El nuevo edificio de la UNCTAD estaba a menos de diez kilómetros de las oficinas de la Comisión Económica para América Latina y el Caribe (CEPAL), creada por la ONU, donde economistas de toda América Latina habían desarrollado, desde su fundación en 1948, la teoría de la dependencia. Esta teoría afirmaba que el mundo se rige por un sistema neocolonial en el que los países centrales (las potencias imperialistas) dominan a la periferia (los países en desarrollo) mediante de la reproducción de las ganancias de la era colonial, que se daba a través de los términos de comercio desiguales establecidos que utilizaban a la periferia como fuente de materias primas y mercado para productos finales; y a través del uso de la ayuda al desarrollo para impulsar un ciclo de deuda-austeridad que atrapaba los países de la periferia (Instituto Tricontinental, 2023; Fajardo, 2022). Pedro Vuscovic, uno de los cepalistas, se convirtió en el ministro de Economía, Fomento y Reconstrucción, introduciendo esta teoría en el programa de la Unidad Popular y en las políticas del gobierno (Vuscovic, 1970, 1972). Por un momento, Chile fue el centro del proyecto de ruptura del sistema neocolonial mundial y de instauración del NOEI. Estos son algunos de los principales elementos que el gobierno estadounidense y las corporaciones transnacionales han tratado de ignorar como las razones para el golpe de Estado civil-militar.

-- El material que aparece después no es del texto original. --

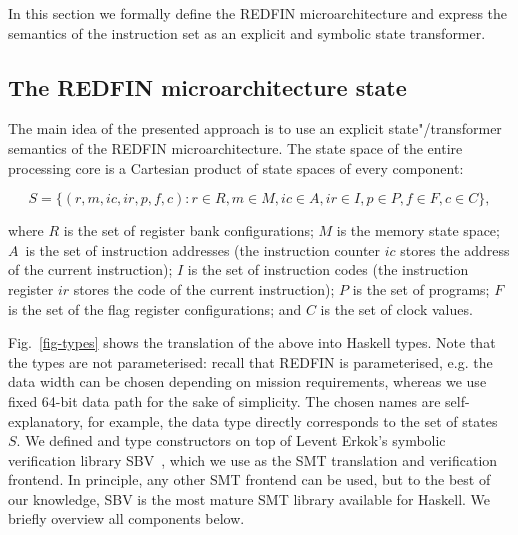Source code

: 
In this section we formally define the REDFIN microarchitecture and express the
semantics of the instruction set as an explicit and symbolic state transformer.


\subsection{The REDFIN microarchitecture state}


The main idea of the presented approach is to use an explicit state"/transformer
semantics of the REDFIN microarchitecture. The state space of the entire
processing core is a Cartesian product of state spaces of every component:


\[
S=\{(r, m, ic, ir, p, f, c) : r \in R, m \in M, ic \in A, ir \in I, p \in P, f \in F, c \in C\},
\]

\noindent
where $R$ is the set of register bank configurations;
$M$ is the memory state space;
$A$~is the set of instruction addresses (the instruction counter $ic$ stores the
address of the current instruction);
$I$ is the set of instruction codes (the instruction register $ir$ stores the
code of the current instruction);
$P$ is the set of programs;
$F$ is the set of the flag register configurations; and
$C$ is the set of clock values.

Fig.~\ref{fig-types} shows the translation of the above into Haskell types. Note
that the types are not parameterised: recall that REDFIN is parameterised, e.g.
the data width can be chosen depending on mission requirements, whereas we use fixed
64-bit data path for the sake of simplicity. The chosen names are self-explanatory,
for example, the data type  directly corresponds to the set of states~$S$.
We defined  and  type constructors on top of
Levent Erkok's symbolic verification library SBV~\cite{SBV}, which we use as the
SMT translation and verification frontend. In principle, any other SMT frontend
can be used, but to the best of our knowledge, SBV is the most mature SMT library
available for Haskell. We briefly overview all  components below.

En la inauguración de la UNCTAD III en 1972, Allende pronunció un discurso monumental. La misión básica de la conferencia, dijo, era:

sustituir un orden económico-comercial caduco y profundamente injusto por uno equitativo que se funde en un nuevo concepto del hombre y de su dignidad, y reformular una división internacional del trabajo intolerable para los países retrasados, porque detiene su progreso, mientras favorece únicamente a las naciones opulentas (1972: 16).

Las naciones ricas defienden sus privilegios con “infatigable tenacidad”, dijo Allende, y es por esto que las naciones pobres tienen que unirse y ser claras sobre sus objetivos. Los países presentes no tienen elección porque “Si se perpetúa el actual estado de cosas, 15% de los habitantes del Tercer Mundo está condenado a morir de hambre” (2-3). Allende planteó cinco cuestiones clave que, en su opinión, debían ser abordadas para la transformación del orden mundial capitalista neocolonial en otro basado en el progreso de humanidad:

1. Reformar los sistemas monetarios y comerciales. Los Estados del Tercer Mundo tuvieron una representación mínima en la Conferencia de Bretton Woods de 1944 en EE. UU., donde se crearon el Fondo Monetario Internacional y el Banco Mundial, y estuvieron totalmente ausentes (con la excepción de algunas colonias) cuando los países occidentales crearon el Acuerdo General sobre Comercio y Aranceles (GATT por su sigla en inglés) en 1947. Como resultado, estos sistemas monetarios y de comercio fueron diseñados para beneficiar a las naciones ricas. El Tercer Mundo creó la UNCTAD como plataforma para replantear estos sistemas, pero, desde su fundación en 1964, Occidente intentó marginarla e impedir que los Estados poscoloniales introduzcan sus perspectivas en el debate sobre la política monetaria y de comercio. En 1971, Estados Unidos abandonó unilateralmente el patrón oro, consagrando el dólar como la moneda fiduciaria mundial, y para 1973 en la ronda de negociaciones del GATT en Tokio, EE. UU., la Comunidad Económica Europea y Japón habían comenzado a reconsiderar el sistema monetario y comercial sin considerar en absoluto los aportes del Tercer Mundo. Ante este escenario, dijo Allende, la UNCTAD necesita construir un sistema de comercio que de prioridad al aumento del consumo popular, a la erradicación del hambre y el analfabetismo, y a la regulación del poder de las empresas transnacionales.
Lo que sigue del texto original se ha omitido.